If you are a writer there are many reasons to love the computer. It does make writing easier. But it also makes books bigger, as in more words and more pages. Books are longer these days, despite the fact that it is just as simple to remove text as to add it. Easier, actually. But psychologically, I think one tends to add rather than subtract. That, I think, is a pity. Famously, Shakespeare, in Hamlet, has Polonius, Ophelia’s long-winded father, say:
Therefore, since brevity is the soul of wit,
And tediousness the limbs and outward flourishes,
I will be brief. Your noble son is mad. . . .
[See my December 13, 2013 post for Samuel Johnson’s thoughts on prolixity.]

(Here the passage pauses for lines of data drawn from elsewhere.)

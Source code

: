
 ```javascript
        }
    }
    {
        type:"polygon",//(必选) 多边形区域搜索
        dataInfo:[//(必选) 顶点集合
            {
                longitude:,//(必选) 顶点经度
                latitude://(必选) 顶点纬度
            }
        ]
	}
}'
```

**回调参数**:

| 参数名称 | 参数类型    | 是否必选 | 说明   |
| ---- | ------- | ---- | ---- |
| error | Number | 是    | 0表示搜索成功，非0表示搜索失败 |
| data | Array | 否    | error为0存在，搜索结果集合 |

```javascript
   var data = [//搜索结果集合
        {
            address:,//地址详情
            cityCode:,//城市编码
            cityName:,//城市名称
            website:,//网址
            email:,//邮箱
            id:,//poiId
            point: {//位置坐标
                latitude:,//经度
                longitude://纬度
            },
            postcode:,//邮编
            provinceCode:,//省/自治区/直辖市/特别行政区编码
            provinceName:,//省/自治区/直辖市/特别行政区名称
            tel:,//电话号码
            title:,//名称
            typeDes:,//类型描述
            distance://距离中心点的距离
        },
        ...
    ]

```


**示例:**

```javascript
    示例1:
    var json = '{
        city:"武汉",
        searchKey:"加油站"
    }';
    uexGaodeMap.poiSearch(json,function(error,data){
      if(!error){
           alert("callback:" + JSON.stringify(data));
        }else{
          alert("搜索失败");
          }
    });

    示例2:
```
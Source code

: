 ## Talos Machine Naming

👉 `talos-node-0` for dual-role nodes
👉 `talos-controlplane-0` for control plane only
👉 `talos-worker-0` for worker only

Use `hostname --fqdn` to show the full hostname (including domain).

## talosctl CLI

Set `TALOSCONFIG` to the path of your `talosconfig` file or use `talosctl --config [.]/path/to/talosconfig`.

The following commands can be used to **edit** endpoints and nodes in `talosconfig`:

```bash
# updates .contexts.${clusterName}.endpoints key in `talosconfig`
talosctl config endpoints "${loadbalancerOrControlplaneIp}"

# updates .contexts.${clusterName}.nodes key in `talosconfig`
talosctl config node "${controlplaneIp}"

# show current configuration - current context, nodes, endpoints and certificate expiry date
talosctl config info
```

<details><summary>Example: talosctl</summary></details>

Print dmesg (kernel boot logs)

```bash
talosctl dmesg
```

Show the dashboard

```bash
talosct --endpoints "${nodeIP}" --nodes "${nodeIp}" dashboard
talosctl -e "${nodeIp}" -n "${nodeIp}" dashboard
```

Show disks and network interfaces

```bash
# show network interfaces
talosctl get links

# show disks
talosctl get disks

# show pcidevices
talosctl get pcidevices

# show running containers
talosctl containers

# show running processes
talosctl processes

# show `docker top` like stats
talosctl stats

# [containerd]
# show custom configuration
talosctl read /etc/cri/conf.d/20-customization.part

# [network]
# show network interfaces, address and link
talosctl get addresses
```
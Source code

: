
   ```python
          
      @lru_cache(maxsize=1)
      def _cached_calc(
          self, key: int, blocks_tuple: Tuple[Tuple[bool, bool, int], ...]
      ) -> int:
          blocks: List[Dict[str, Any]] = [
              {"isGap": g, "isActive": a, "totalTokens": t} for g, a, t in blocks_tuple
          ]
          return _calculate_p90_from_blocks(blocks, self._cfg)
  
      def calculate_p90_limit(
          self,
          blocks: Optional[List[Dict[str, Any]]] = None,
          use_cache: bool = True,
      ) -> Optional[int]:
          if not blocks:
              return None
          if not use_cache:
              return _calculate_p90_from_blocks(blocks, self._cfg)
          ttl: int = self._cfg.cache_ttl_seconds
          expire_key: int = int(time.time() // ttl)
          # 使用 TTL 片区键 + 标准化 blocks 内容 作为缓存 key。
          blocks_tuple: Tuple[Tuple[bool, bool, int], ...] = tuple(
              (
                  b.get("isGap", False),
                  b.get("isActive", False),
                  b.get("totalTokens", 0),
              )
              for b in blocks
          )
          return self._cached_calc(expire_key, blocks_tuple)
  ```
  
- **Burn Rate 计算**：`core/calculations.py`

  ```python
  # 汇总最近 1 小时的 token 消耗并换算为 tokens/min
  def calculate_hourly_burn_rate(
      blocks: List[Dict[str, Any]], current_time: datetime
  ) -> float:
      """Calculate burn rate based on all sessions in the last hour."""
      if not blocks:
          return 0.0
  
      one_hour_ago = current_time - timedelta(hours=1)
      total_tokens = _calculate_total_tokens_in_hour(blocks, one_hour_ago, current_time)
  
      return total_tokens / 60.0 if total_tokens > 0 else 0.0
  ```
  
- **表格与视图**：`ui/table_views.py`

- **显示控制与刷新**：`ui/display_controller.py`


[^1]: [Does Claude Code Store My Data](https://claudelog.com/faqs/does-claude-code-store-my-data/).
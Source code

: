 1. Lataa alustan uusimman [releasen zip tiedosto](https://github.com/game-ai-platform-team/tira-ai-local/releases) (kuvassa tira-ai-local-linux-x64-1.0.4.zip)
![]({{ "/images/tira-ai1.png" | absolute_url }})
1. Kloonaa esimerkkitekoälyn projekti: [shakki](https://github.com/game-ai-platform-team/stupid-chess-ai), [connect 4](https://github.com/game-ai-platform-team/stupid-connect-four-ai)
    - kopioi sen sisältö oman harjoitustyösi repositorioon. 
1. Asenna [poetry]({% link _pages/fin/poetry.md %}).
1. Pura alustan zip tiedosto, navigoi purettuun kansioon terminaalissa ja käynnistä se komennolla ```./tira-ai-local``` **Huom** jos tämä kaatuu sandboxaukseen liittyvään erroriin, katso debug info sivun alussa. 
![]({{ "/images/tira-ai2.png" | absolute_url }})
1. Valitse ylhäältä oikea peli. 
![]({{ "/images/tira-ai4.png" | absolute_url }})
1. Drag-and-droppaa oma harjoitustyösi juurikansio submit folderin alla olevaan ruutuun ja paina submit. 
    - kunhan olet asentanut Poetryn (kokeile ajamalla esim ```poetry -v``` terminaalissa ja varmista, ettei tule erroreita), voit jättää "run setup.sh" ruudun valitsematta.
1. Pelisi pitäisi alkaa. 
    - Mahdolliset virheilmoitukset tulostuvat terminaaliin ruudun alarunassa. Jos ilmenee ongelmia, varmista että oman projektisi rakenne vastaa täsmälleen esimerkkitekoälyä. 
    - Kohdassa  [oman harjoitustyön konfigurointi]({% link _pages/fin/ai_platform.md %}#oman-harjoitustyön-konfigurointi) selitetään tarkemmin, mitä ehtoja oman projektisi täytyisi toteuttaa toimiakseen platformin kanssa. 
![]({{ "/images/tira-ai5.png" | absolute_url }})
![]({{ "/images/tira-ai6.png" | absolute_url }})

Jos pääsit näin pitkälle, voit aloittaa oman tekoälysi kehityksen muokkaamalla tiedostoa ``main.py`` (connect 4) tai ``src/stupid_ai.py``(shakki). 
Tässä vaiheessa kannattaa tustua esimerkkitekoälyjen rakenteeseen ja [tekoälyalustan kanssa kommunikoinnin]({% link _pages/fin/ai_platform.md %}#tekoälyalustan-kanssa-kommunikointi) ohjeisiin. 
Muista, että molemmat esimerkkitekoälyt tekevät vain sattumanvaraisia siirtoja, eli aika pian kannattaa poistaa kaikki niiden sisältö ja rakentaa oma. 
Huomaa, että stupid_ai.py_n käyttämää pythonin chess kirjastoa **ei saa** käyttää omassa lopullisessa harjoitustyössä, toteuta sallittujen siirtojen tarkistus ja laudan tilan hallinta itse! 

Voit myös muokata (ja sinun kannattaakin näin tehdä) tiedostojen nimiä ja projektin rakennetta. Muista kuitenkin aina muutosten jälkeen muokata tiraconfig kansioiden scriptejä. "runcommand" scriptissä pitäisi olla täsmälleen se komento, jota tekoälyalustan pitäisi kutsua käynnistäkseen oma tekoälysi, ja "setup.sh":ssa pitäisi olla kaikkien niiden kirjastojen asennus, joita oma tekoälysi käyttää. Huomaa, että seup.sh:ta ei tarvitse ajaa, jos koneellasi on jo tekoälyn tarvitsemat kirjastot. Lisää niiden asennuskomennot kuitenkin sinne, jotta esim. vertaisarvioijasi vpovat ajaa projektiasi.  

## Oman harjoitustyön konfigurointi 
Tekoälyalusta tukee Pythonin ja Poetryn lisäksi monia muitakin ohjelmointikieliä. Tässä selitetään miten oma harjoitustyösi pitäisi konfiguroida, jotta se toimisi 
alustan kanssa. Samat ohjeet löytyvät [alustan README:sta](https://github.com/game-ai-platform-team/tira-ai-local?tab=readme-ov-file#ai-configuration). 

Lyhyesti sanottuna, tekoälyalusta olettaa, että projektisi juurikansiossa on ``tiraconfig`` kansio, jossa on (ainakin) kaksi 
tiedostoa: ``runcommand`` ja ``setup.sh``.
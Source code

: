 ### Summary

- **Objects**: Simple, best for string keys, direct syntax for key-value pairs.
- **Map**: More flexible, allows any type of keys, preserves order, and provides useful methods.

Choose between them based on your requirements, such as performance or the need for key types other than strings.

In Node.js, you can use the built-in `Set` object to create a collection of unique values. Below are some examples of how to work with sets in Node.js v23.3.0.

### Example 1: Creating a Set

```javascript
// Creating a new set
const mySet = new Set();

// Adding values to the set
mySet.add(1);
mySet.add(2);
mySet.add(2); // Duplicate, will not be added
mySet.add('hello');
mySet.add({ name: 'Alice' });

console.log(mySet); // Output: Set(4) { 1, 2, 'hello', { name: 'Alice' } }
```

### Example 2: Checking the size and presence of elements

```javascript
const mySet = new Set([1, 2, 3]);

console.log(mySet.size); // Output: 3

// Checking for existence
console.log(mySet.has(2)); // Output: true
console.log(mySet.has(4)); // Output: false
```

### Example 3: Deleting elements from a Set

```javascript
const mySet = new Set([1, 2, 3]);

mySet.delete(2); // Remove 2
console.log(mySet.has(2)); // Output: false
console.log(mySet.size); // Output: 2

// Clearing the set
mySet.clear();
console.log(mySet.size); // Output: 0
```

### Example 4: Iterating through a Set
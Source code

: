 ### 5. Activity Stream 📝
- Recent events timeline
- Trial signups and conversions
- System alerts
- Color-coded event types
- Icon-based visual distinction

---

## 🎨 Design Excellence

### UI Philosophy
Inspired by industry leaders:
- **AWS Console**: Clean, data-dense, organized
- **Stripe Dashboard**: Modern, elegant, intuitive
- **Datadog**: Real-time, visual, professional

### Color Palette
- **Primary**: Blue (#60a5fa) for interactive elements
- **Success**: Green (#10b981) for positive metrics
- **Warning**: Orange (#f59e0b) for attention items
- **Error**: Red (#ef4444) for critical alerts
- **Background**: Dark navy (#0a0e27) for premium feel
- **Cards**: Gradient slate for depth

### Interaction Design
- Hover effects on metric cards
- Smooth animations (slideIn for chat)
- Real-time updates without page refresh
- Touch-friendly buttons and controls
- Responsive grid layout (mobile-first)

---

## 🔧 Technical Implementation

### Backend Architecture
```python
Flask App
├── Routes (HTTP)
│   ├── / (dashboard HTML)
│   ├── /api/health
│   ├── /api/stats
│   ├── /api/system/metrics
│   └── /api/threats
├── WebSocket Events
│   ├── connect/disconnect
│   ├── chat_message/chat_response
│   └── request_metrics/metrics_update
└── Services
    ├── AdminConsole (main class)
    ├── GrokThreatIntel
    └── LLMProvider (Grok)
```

One of the most important on-going writing lessons I ever had was, curiously, writing book reviews for the School Library Journal many, many years ago. I was a young writer then (still writing plays) and was more than happy to write long, two-page reviews of books. However, SLJ only wanted short reviews, at most a paragraph. Out of necessity, I would take those long reviews and then try to use fewer words to say the same thing.
The point is, I could.
To this day I write on, and on, and then work backward, and cut, and cut, and cut. Famously, “Less is always more.” As my writer friend, Rachel Vail once said to me, “The most important key on my keyboard is the delete key.”
Slogan of the day: You can always write better by writing less.